What are Stealth NS Records?

Stealth NS records are sent when the authoritative zone file has been delegated to a different nameserver.

For example, at the registrar level, I delegate to use the following nameservers for my domain, ‘massivedns.com’:

ns1.massivedns.com
ns2.massivedns.com

However, when a user queries the nameservers, they inform the user that the zone has been delegated elsewhere under the following nameservers:

ns1.fastdot.com
ns2.fastdot.com

The user then queries the delegated nameservers for the appropriate records and the lookup is completed.

Stealth NS records can also indicate a misconfiguration or discrepancy.

For example, Stealth NS records can be sent if only 2/3 of your ‘hypothetical’ nameservers are configured at the registry, and all 3/3 nameservers are assigned as authoritative within your zone file; this will cause 1/3 of your nameservers to be sent as a Stealth NS record.

Stealth NS records are achievable by using the NS Resource Record in your zone-file.

What are StealthNS Records?

What are Nameservers?

Nameservers are responsible for translating human-readable domain names (such as massivedns.com) into an IP address.

Nameservers are similar to address books, a person looks up the address (domain name) and the address book (nameserver) provides the location (IP address).

Each domain name must have a nameserver assigned in order for resolution to occur.

 

What are Glue Records / Child Nameservers / Private Nameservers?

Glue records are the binding (or glue) of IP addresses to your nameservers, e.g.

ns1.domain.com = 8.8.8.8
ns2.domain.com = 8.8.4.4

Glue records are held at the parent (GTLD / ccTLD / sGTLD) nameservers.

Example Scenario: Domain Nameservers Without Glue Records

Here’s an example scenario of a domain that does not have Glue records configured for its nameservers:

  1. [Guest] Hi, domain.com, what are your nameservers?
  2. [Host] Hi, Guest, my nameservers are ns1.domain.com and ns2.domain.com
  3. [Guest] Fantastic, I’ll head over there now. Could you provide me with the IP addresses so I can reach them?
  4. [Host] Sorry, I don’t know the IP addresses of the nameservers.
  5. [Guest] Okay, I’ll try ns1.domain.com and ns2.doman.com again.

Immediately, you will notice that the guest is now stuck in a loop as the IP addresses of the nameservers were not provided upon lookup.

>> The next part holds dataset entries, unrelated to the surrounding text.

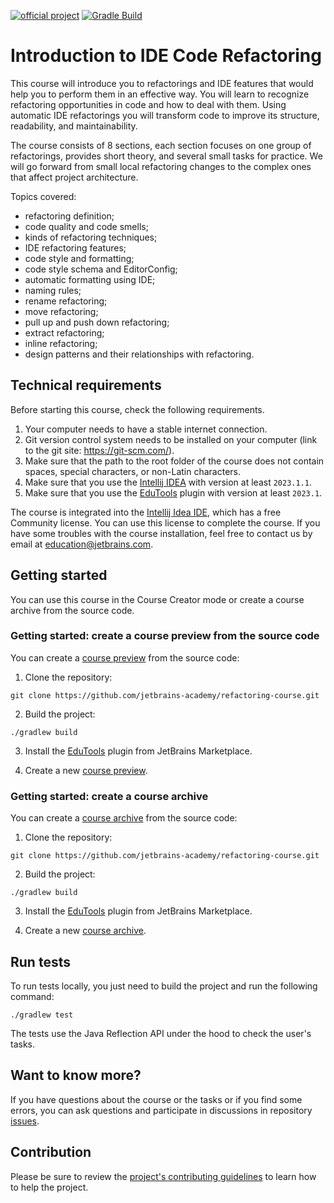 [![official project](https://jb.gg/badges/official.svg)](https://confluence.jetbrains.com/display/ALL/JetBrains+on+GitHub)
[![Gradle Build](https://github.com/jetbrains-academy/refactoring-course/actions/workflows/gradle-build.yml/badge.svg)](https://github.com/jetbrains-academy/refactoring-course/actions/workflows/gradle-build.yml)

# Introduction to IDE Code Refactoring

This course will introduce you to refactorings and IDE features that would help you to perform them in an effective way.
You will learn to recognize refactoring opportunities in code and how to deal with them.
Using automatic IDE refactorings you will transform code to improve its structure, readability, and maintainability.

The course consists of 8 sections, each section focuses on one group of refactorings, provides short theory,
and several small tasks for practice. 
We will go forward from small local refactoring changes to the complex ones that affect project architecture.

Topics covered:

- refactoring definition; 
- code quality and code smells;
- kinds of refactoring techniques;
- IDE refactoring features;
- code style and formatting;
- code style schema and EditorConfig;
- automatic formatting using IDE;
- naming rules;
- rename refactoring;
- move refactoring;
- pull up and push down refactoring;
- extract refactoring;
- inline refactoring;
- design patterns and their relationships with refactoring.


## Technical requirements

Before starting this course, check the following requirements.

1. Your computer needs to have a stable internet connection.
2. Git version control system needs to be installed on your computer (link to the git site: https://git-scm.com/).
3. Make sure that the path to the root folder of the course does not contain spaces, special characters, or non-Latin characters.
4. Make sure that you use the [Intellij IDEA](https://www.jetbrains.com/idea/download/?_ga=2.189310830.494255415.1682514714-1823138827.1669894241&_gac=1.83806948.1682684894.Cj0KCQjw3a2iBhCFARIsAD4jQB3QkDU43KtbIx2HzEz02KvcN7Ma3QGzkIbyX4KS3H4x8b2bl9p4EfYaAvWsEALw_wcB&_gl=1*1h13lr8*_ga*MTgyMzEzODgyNy4xNjY5ODk0MjQx*_ga_9J976DJZ68*MTY4MjY5NDIyMy4xMjUuMS4xNjgyNjk0MjM4LjQ1LjAuMA..#section=windows) with version at least `2023.1.1`.
5. Make sure that you use the [EduTools](https://plugins.jetbrains.com/plugin/10081-edutools) plugin with version at least `2023.1`.

The course is integrated into the [Intellij Idea IDE](https://www.jetbrains.com/idea/), which has a free Community license.
You can use this license to complete the course.
If you have some troubles with the course installation, feel free to contact us by email at education@jetbrains.com.

## Getting started

You can use this course in the Course Creator mode or create a course archive from the source code.

### Getting started: create a course preview from the source code

You can create a [course preview](https://plugins.jetbrains.com/plugin/10081-edutools/docs/educator-start-guide.html#preview_course) from the source code:
1. Clone the repository:
```text
git clone https://github.com/jetbrains-academy/refactoring-course.git
```

2. Build the project:
```text
./gradlew build
```

3. Install the [EduTools](https://plugins.jetbrains.com/plugin/10081-edutools/docs/educational-products.html) plugin from JetBrains Marketplace.

4. Create a new [course preview](https://plugins.jetbrains.com/plugin/10081-edutools/docs/educator-start-guide.html#preview_course).

### Getting started: create a course archive

You can create a [course archive](https://plugins.jetbrains.com/plugin/10081-edutools/docs/educator-start-guide.html#fe7010f2) from the source code:
1. Clone the repository:
```text
git clone https://github.com/jetbrains-academy/refactoring-course.git
```

2. Build the project:
```text
./gradlew build
```

3. Install the [EduTools](https://plugins.jetbrains.com/plugin/10081-edutools/docs/educational-products.html) plugin from JetBrains Marketplace.

4. Create a new [course archive](https://plugins.jetbrains.com/plugin/10081-edutools/docs/educator-start-guide.html#fe7010f2).

## Run tests

To run tests locally, you just need to build the project and run the following command:

```text
./gradlew test
```

The tests use the Java Reflection API under the hood to check the user's tasks.

## Want to know more?

If you have questions about the course or the tasks or if you find some errors,
you can ask questions and participate in discussions in repository [issues](https://github.com/jetbrains-academy/refactoring-course/issues).

## Contribution

Please be sure to review the [project's contributing guidelines](./contributing.md) to learn how to help the project.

Example Scenario: Domain Nameservers With Glue Records

Here’s an example scenario of a domain that has Glue records configured for its nameservers:

  1. [Guest] Hi, domain.com, what are your nameservers?
  2. [Host] Hi, Guest, my nameservers are ns1.domain.com and ns2.domain.com
  3. [Guest] Fantastic, I’ll head over there now. Could you provide me with the IP addresses so I can reach them?
  4. [Host] Sure, the IP addresses are 8.8.8.8 and 8.8.4.4.
  5. [Guest] Great, I’ve reached your nameserver IP’s and can query domain.com for its records

Now, we can see that the guest can successfully reach the nameservers because the exact locations (IP addresses) have been provided. The guest can now poll the nameserver for its appropriate records.